Most current leaders grew up in a business world believing in policies and procedures. Without them, their organizations were disorganized, chaotic, and unfocused. A process-free company has trouble setting goals and driving incrementally better performance. They realized that employees could easily lose motivation when they felt they had no control over their own success. However, in today’s business world, leaders have to be careful not to assume that an existing process can always tell them how to move forward, or will always lead them in the direction of the best decision. And very often, an existing process will need to be changed depending on new circumstances and developments. Or, one might have to throw it out and start over.
This means 21st century leaders need to be more tolerant of uncertainty. They have to be comfortable with the prospect of data delivering an unexpected result that could send any pre-planned strategies careening in the opposite direction. They have to be willing to listen to the ideas of those without traditional authority, because those might be exactly the perspectives they need.
Facilitating a Strong Culture
Leaders often struggle with the notion of culture. Is it really something an individual can shape? The good news is, a desirable culture is well within reach – just by being authentic and staying true to the organization’s most important values. Twenty-first century leaders can encourage a positive environment that engages and inspires managers, staff, and customers simply by keeping in mind their “reason for being” and encouraging goals that support that purpose.
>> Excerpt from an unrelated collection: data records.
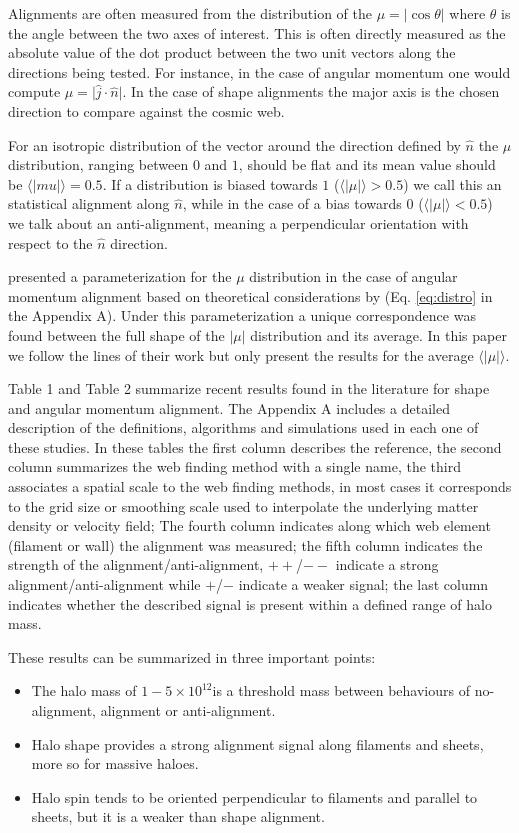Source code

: \documentclass[useAMS,usenatbib]{mn2e}
\newcommand{\hMsun}{{\ifmmode{h^{-1}{\rm
        {M_{\odot}}}}\else{$h^{-1}{\rm{M_{\odot}}}$~}\fi}}
\begin{document}
Alignments are often measured from the distribution of the
$\mu=\vert\cos\theta\vert$ where $\theta$ is the angle between the two axes of
interest. This is often directly measured as the absolute value of
the dot product between the two unit vectors along the directions
being tested. For instance, in the case of angular momentum one would compute
$\mu=\vert\hat{j}\cdot\hat{n}\vert$. In the case of shape alignments the major
axis is the chosen direction to compare against the cosmic web.

For an isotropic distribution of the vector around the direction defined by
$\hat{n}$ the $\mu$ distribution, ranging between $0$ and $1$, should
be flat and its mean value should be
$\langle|mu|\rangle=0.5$. If a distribution is biased towards $1$
($\langle\vert\mu\vert\rangle>0.5$) we call this an statistical
alignment along $\hat{n}$, while in the case of a bias towards $0$
($\langle\vert\mu\vert\rangle<0.5$) we talk about an anti-alignment,
meaning a perpendicular orientation with respect to the $\hat{n}$
direction.

\cite{Trowland2013} presented a parameterization for the $\mu$
distribution in the case of angular momentum alignment based on
theoretical considerations by \cite{Lee2005} (Eq. \ref{eq:distro} in
the Appendix A). Under this parameterization a unique
correspondence was found between the full shape of the $\vert\mu\vert$
distribution and its average. In this paper we follow the lines of their work but
only present the results for the average $\langle\vert\mu\vert\rangle$.

Table 1 and Table 2 summarize recent results found in the literature for
shape and angular momentum alignment. The Appendix A includes a detailed
description of the definitions, algorithms and simulations used in
each one of these studies. In these tables the first column describes
the reference, the second column summarizes the web finding method
with a single name, the third associates a spatial scale to the
web finding methods, in most cases it corresponds to the grid size or
smoothing scale used to interpolate the underlying matter density or
velocity field; The fourth column indicates along which web element
(filament or wall) the alignment was measured; the fifth column
indicates the strength of the alignment/anti-alignment, $++$/$--$
indicate a strong alignment/anti-alignment while $+$/$-$ indicate a
weaker signal; the last column indicates whether the described signal
is present within a defined range of halo mass.

These results can be summarized in three important points:
\begin{itemize}
\item The halo mass of $1-5\times 10^{12}$\hMsun is a threshold mass between
behaviours of no-alignment, alignment or anti-alignment.
\item Halo shape provides a strong alignment signal along filaments
  and sheets, more so for massive haloes.
\item Halo spin tends to be oriented perpendicular to filaments and
parallel to sheets, but it is a weaker than shape alignment.
\end{itemize}
\end{document}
It’s essential to understand that the era of command and control is over. Companies with strong cultures have a clear mission and vision that is communicated from the top and reinforced periodically. Leaders have an open-door policy for feedback and suggestions and take the time to explain the big picture behind decisions and new developments. And more than ever, leaders are extending open communication to external constituents via an active social media presence.
Organizations that have layers upon layers of management tend to require a lot of red tape to get things done, and the amount of resulting bureaucracy is enough to drive agile and innovative employees to distraction.
The opposite of a hierarchical structure is a holacratic one. Holocracies are organizations that have removed power from a management hierarchy and distribute it across teams that execute autonomously. More 21st century companies are moving toward this model, which can work when leaders build teams in which members are empowered to set goals that are then shared and adopted by everyone. At one IT firm, for example, an entry-level engineer developed a new and useful program. He convinced his colleagues of its value, and within a few months, it was the company’s most competitive offering.
There are nuances here, though, and leaders should be measured in their approach to hierarchy and holacracy. The best style probably depends on a team’s individual situation, and leaders must be prepared to adjust communication and behavior depending on team dynamics. It’s unlikely that a radically holacratic structure, in which there are no main decision-makers and no titles, will work for most organizations. The key to success, as with many tasks of the effective 21st century leader, is to implement it in a sensible way that takes advantage of its benefits while leaving room for testing, adjustments and lessons learned.